Open brief aan Wiet de Bruijn

Geachte Wiet,

Bruna in de pocket, niet slecht jongen.
         En alles ‘shared’ en ‘books’ en ‘group’.

Engels doet het goed, man; goed gezien.
         Niet voor niets ben ik veertig jaar leraar Engels geweest!
         Kenners van mijn Werk & Leven, zoals mijn uitgever Geert van Oorschot ooit, denken gemeenlijk dat ik Nederlandse taal- en letterkunde gaf, maar je denkt toch zeker niet dat ik mezelf nodeloos ga kwellen?

De titel van mijn aanstaande brievenboek luidt Fallen Leaves.
         Heb je hem?
         Een ‘leaf’ als neerdwarrelend boomblad en dan in symbolische zin een brief, opgeslagen in een ordner, maar ‘leaf’ ook als pagina in een boek.
         Ach ja, het drong zich als vanzelf op.

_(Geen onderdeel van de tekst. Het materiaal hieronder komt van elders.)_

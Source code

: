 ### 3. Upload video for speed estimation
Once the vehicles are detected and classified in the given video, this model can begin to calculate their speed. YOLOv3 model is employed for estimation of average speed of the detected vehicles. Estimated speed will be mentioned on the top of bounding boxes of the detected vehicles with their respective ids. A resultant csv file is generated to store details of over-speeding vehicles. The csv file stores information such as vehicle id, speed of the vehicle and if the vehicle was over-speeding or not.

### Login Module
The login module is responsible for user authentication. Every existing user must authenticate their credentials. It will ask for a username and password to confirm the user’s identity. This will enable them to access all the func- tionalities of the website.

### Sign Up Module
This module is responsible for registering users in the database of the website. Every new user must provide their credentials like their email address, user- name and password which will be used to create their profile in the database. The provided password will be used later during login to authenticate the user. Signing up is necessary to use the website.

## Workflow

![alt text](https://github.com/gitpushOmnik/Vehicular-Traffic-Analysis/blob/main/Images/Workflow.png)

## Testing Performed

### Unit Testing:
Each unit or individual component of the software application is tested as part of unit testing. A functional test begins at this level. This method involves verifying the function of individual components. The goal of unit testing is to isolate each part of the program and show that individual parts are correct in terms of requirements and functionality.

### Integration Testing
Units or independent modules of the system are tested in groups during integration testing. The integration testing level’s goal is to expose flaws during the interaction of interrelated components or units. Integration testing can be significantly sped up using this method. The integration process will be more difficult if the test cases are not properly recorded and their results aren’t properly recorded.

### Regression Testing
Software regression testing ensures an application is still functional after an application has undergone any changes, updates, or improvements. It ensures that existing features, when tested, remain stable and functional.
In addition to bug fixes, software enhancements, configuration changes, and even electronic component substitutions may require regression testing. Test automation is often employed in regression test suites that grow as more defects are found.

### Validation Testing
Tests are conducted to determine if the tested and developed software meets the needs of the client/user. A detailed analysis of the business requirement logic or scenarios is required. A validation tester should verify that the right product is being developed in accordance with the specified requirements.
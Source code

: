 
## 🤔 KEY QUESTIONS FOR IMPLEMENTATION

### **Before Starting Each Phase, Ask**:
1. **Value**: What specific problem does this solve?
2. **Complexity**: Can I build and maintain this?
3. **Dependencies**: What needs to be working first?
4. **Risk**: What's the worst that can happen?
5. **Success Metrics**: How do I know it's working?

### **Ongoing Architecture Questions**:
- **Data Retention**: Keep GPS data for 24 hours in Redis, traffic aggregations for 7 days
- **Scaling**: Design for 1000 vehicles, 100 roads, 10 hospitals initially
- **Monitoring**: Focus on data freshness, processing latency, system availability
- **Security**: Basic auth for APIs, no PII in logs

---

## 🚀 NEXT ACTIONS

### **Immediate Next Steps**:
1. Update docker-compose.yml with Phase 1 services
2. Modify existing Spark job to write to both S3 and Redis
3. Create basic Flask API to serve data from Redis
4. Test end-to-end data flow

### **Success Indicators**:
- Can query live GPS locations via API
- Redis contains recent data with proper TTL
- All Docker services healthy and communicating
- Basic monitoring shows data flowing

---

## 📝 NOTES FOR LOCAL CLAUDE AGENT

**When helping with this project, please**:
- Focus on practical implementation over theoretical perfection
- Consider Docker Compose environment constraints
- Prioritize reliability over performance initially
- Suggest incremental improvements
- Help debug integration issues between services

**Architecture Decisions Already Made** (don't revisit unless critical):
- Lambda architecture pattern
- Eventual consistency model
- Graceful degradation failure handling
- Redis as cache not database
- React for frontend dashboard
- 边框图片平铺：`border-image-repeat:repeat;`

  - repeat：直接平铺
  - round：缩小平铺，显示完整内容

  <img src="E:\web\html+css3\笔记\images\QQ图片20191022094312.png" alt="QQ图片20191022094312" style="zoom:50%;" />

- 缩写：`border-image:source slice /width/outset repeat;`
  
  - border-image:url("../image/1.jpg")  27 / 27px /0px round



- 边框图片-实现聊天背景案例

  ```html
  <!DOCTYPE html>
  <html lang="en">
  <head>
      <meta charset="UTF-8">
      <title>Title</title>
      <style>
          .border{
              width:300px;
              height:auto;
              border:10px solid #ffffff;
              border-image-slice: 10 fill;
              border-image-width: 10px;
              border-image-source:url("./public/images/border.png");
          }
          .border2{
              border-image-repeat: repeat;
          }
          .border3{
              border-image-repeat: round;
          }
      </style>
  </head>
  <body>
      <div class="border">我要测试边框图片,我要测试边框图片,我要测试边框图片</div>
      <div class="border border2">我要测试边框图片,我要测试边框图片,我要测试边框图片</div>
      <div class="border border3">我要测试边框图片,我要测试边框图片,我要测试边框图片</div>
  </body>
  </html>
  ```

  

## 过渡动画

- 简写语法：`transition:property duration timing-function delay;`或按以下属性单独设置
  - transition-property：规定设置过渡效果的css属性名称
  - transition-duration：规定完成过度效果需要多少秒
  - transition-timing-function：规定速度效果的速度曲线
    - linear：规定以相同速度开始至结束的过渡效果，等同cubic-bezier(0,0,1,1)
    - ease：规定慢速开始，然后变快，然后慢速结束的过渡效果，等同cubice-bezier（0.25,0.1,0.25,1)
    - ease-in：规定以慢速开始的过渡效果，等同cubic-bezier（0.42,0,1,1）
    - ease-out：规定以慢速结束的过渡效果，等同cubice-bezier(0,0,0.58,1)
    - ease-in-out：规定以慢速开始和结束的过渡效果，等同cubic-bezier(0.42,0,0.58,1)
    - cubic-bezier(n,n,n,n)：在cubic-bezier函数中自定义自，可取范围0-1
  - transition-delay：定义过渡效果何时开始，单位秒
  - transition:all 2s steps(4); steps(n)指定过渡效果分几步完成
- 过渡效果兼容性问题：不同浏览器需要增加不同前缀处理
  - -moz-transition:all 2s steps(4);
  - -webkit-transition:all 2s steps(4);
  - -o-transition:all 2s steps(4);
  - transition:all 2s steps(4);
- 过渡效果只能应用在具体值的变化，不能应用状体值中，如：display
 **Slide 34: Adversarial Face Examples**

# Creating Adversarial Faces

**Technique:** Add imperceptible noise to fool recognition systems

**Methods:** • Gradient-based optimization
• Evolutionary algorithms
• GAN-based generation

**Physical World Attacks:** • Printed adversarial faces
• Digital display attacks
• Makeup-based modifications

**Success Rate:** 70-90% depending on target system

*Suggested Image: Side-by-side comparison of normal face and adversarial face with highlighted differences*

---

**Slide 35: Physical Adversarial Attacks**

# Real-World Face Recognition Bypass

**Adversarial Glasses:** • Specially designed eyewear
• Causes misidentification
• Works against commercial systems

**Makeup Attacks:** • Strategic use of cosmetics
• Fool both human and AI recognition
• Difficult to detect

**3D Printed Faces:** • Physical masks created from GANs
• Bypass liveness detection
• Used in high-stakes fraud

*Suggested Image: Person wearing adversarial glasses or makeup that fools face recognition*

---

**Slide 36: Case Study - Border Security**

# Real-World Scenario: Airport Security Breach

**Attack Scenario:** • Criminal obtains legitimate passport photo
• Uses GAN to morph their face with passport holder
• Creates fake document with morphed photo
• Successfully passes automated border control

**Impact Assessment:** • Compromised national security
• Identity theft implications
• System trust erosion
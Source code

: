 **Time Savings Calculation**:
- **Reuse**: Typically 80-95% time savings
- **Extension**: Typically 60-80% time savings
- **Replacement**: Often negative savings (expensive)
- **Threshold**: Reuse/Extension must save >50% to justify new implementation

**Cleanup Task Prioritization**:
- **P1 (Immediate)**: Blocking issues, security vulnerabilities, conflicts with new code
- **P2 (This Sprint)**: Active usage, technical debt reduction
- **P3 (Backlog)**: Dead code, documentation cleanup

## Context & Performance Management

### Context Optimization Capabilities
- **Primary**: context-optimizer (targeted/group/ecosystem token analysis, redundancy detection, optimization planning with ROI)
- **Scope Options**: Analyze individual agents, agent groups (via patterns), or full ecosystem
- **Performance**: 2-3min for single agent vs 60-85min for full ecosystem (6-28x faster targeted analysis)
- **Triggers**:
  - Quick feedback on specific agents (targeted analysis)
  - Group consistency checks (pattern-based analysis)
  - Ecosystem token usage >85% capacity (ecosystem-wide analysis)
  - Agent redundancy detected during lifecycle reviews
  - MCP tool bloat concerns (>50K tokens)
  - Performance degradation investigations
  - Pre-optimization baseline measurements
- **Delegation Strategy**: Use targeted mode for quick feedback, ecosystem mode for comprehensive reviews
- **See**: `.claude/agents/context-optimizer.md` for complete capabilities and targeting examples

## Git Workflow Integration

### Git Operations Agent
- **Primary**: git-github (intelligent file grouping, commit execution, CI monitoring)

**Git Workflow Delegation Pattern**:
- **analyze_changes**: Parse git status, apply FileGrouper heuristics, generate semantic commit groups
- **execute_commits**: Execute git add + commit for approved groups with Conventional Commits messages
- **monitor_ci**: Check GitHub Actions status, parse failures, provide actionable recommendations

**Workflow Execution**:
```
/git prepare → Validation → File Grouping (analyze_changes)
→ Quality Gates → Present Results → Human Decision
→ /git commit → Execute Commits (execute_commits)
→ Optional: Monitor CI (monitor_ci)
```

De productie van dit werk (569 pp.) was – toen je het plotseling op je heupen kreeg – al in een zo ver gevorderd stadium dat terugtrekken geen reële optie meer was, nog afgezien van alle juridische rompslomp, maar ik beloof je dat dit het laatste boek is dat ik bij uitgeverij Atlas Contact zal laten verschijnen. Wegwezen van deze literaire boedelbak is nu het devies.

Weet je wat?
         Ik heb nog een tip voor je: neem meteen uitgeverij Prometheus over, in one fell swoop, zegt de Engelsman hier. Dan zijn we gelijk verlost van die gluiperige engerling Mai Spijkers. Maar pas op, voor je het weet neemt hij jou over. Zo ongeveer als maffiafamilies elkaar uitroeien.